Line by line, reproduce the records exactly.
#### Dataset extract ####
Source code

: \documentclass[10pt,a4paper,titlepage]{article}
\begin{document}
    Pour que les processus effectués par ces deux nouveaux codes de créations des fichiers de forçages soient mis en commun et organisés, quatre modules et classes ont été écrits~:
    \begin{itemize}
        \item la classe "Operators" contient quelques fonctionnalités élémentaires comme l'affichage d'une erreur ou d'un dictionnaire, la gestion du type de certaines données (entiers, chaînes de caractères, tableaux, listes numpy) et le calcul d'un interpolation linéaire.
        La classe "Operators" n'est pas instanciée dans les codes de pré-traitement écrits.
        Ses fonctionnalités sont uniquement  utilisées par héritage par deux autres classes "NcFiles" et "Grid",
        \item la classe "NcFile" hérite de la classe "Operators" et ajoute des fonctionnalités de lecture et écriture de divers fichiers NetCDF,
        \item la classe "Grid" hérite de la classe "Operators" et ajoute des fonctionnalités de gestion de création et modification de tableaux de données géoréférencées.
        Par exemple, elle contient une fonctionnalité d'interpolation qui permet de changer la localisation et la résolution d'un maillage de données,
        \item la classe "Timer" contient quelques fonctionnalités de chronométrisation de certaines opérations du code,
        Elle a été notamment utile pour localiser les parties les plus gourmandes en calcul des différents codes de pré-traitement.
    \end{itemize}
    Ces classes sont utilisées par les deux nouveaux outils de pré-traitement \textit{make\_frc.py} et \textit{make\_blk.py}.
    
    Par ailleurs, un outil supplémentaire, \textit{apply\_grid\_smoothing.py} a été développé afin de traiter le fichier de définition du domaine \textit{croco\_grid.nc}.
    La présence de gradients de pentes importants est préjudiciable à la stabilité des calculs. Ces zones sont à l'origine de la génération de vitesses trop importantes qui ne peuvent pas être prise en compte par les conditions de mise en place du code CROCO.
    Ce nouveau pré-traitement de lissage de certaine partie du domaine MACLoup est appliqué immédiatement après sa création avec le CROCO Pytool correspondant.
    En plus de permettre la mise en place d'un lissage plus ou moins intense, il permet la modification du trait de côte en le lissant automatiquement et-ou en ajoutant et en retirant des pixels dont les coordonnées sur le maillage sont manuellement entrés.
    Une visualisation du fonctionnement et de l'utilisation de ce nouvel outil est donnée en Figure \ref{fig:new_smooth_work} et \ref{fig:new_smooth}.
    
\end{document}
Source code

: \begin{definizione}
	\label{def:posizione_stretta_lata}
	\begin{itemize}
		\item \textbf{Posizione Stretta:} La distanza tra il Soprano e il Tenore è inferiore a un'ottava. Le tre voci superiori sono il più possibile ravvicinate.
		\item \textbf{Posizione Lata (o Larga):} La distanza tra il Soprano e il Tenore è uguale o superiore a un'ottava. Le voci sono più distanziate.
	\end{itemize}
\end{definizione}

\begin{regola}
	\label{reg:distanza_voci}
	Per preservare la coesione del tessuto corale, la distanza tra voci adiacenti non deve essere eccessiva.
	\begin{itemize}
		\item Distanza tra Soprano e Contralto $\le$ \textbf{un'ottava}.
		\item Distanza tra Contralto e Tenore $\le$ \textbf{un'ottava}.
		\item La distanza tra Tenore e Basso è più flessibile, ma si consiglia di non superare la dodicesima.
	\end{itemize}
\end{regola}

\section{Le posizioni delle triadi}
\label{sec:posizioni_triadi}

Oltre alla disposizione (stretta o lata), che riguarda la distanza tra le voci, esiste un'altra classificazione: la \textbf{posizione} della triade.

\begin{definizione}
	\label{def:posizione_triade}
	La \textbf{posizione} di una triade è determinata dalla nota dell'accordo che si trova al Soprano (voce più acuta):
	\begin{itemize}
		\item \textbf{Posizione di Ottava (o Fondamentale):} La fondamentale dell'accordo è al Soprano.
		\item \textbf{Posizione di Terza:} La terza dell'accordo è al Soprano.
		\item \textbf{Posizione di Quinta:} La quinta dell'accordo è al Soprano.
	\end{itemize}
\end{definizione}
####
Task response:
Source code

: \documentclass[10pt,a4paper,titlepage]{article}
\begin{document}
    Pour que les processus effectués par ces deux nouveaux codes de créations des fichiers de forçages soient mis en commun et organisés, quatre modules et classes ont été écrits~:
    \begin{itemize}
        \item la classe "Operators" contient quelques fonctionnalités élémentaires comme l'affichage d'une erreur ou d'un dictionnaire, la gestion du type de certaines données (entiers, chaînes de caractères, tableaux, listes numpy) et le calcul d'un interpolation linéaire.
        La classe "Operators" n'est pas instanciée dans les codes de pré-traitement écrits.
        Ses fonctionnalités sont uniquement  utilisées par héritage par deux autres classes "NcFiles" et "Grid",
        \item la classe "NcFile" hérite de la classe "Operators" et ajoute des fonctionnalités de lecture et écriture de divers fichiers NetCDF,
        \item la classe "Grid" hérite de la classe "Operators" et ajoute des fonctionnalités de gestion de création et modification de tableaux de données géoréférencées.
        Par exemple, elle contient une fonctionnalité d'interpolation qui permet de changer la localisation et la résolution d'un maillage de données,
        \item la classe "Timer" contient quelques fonctionnalités de chronométrisation de certaines opérations du code,
        Elle a été notamment utile pour localiser les parties les plus gourmandes en calcul des différents codes de pré-traitement.
    \end{itemize}
    Ces classes sont utilisées par les deux nouveaux outils de pré-traitement \textit{make\_frc.py} et \textit{make\_blk.py}.
    
    Par ailleurs, un outil supplémentaire, \textit{apply\_grid\_smoothing.py} a été développé afin de traiter le fichier de définition du domaine \textit{croco\_grid.nc}.
    La présence de gradients de pentes importants est préjudiciable à la stabilité des calculs. Ces zones sont à l'origine de la génération de vitesses trop importantes qui ne peuvent pas être prise en compte par les conditions de mise en place du code CROCO.
    Ce nouveau pré-traitement de lissage de certaine partie du domaine MACLoup est appliqué immédiatement après sa création avec le CROCO Pytool correspondant.
    En plus de permettre la mise en place d'un lissage plus ou moins intense, il permet la modification du trait de côte en le lissant automatiquement et-ou en ajoutant et en retirant des pixels dont les coordonnées sur le maillage sont manuellement entrés.
    Une visualisation du fonctionnement et de l'utilisation de ce nouvel outil est donnée en Figure \ref{fig:new_smooth_work} et \ref{fig:new_smooth}.
    
\end{document}
Source code

: \begin{definizione}
	\label{def:posizione_stretta_lata}
	\begin{itemize}
		\item \textbf{Posizione Stretta:} La distanza tra il Soprano e il Tenore è inferiore a un'ottava. Le tre voci superiori sono il più possibile ravvicinate.
		\item \textbf{Posizione Lata (o Larga):} La distanza tra il Soprano e il Tenore è uguale o superiore a un'ottava. Le voci sono più distanziate.
	\end{itemize}
\end{definizione}

\begin{regola}
	\label{reg:distanza_voci}
	Per preservare la coesione del tessuto corale, la distanza tra voci adiacenti non deve essere eccessiva.
	\begin{itemize}
		\item Distanza tra Soprano e Contralto $\le$ \textbf{un'ottava}.
		\item Distanza tra Contralto e Tenore $\le$ \textbf{un'ottava}.
		\item La distanza tra Tenore e Basso è più flessibile, ma si consiglia di non superare la dodicesima.
	\end{itemize}
\end{regola}

\section{Le posizioni delle triadi}
\label{sec:posizioni_triadi}

Oltre alla disposizione (stretta o lata), che riguarda la distanza tra le voci, esiste un'altra classificazione: la \textbf{posizione} della triade.

\begin{definizione}
	\label{def:posizione_triade}
	La \textbf{posizione} di una triade è determinata dalla nota dell'accordo che si trova al Soprano (voce più acuta):
	\begin{itemize}
		\item \textbf{Posizione di Ottava (o Fondamentale):} La fondamentale dell'accordo è al Soprano.
		\item \textbf{Posizione di Terza:} La terza dell'accordo è al Soprano.
		\item \textbf{Posizione di Quinta:} La quinta dell'accordo è al Soprano.
	\end{itemize}
\end{definizione}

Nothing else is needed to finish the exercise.